> [About this exercise]: The task calls for the lines from the start of the entries below through the line with "Pueblo. Charles Reher", given again verbatim, with every picture dropped.

> [Document images with source code]:
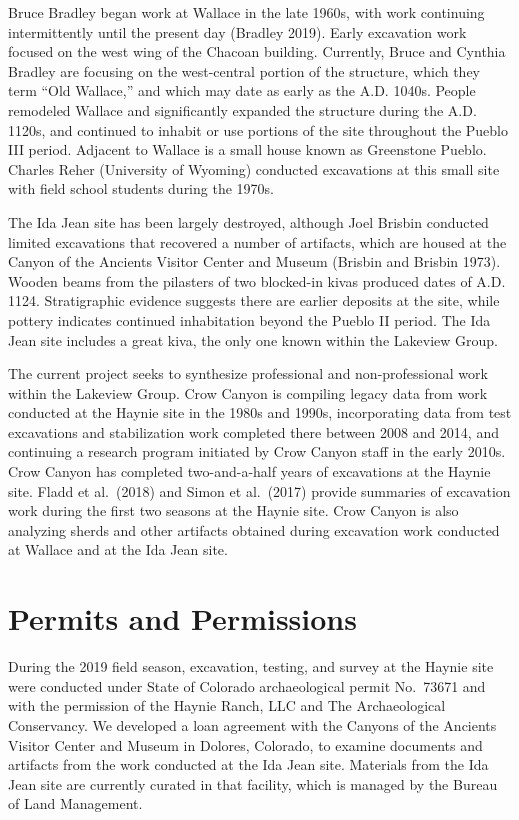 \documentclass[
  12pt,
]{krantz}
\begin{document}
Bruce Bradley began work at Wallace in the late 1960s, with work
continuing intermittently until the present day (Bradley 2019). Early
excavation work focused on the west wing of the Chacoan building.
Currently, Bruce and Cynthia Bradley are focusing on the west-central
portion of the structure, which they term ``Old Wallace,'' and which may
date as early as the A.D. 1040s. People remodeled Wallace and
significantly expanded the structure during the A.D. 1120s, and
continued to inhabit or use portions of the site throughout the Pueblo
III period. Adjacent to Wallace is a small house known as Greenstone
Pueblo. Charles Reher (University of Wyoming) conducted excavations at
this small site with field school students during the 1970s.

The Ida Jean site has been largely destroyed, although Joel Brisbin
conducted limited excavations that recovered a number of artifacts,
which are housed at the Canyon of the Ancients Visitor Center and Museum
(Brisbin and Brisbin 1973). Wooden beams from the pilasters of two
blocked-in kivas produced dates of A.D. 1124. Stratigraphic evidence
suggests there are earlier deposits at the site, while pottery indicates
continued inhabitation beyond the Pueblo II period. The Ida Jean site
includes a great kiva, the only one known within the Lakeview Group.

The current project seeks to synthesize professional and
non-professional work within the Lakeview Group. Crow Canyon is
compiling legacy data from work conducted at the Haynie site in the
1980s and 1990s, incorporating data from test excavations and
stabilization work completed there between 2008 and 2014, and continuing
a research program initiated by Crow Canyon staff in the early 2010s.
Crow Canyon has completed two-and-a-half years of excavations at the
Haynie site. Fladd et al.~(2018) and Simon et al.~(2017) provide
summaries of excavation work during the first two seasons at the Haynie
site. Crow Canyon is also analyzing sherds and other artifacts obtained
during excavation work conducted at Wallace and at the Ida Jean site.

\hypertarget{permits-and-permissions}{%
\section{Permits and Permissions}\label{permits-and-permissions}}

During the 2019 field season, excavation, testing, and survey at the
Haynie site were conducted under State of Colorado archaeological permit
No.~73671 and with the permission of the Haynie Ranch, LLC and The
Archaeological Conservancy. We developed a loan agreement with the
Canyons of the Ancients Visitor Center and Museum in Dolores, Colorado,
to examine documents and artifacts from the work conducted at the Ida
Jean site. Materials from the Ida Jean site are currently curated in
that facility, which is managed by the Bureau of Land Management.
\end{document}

> [The answer]:
 \documentclass[
  12pt,
]{krantz}
\begin{document}
Bruce Bradley began work at Wallace in the late 1960s, with work
continuing intermittently until the present day (Bradley 2019). Early
excavation work focused on the west wing of the Chacoan building.
Currently, Bruce and Cynthia Bradley are focusing on the west-central
portion of the structure, which they term ``Old Wallace,'' and which may
date as early as the A.D. 1040s. People remodeled Wallace and
significantly expanded the structure during the A.D. 1120s, and
continued to inhabit or use portions of the site throughout the Pueblo
III period. Adjacent to Wallace is a small house known as Greenstone
Pueblo. Charles Reher (University of Wyoming) conducted excavations at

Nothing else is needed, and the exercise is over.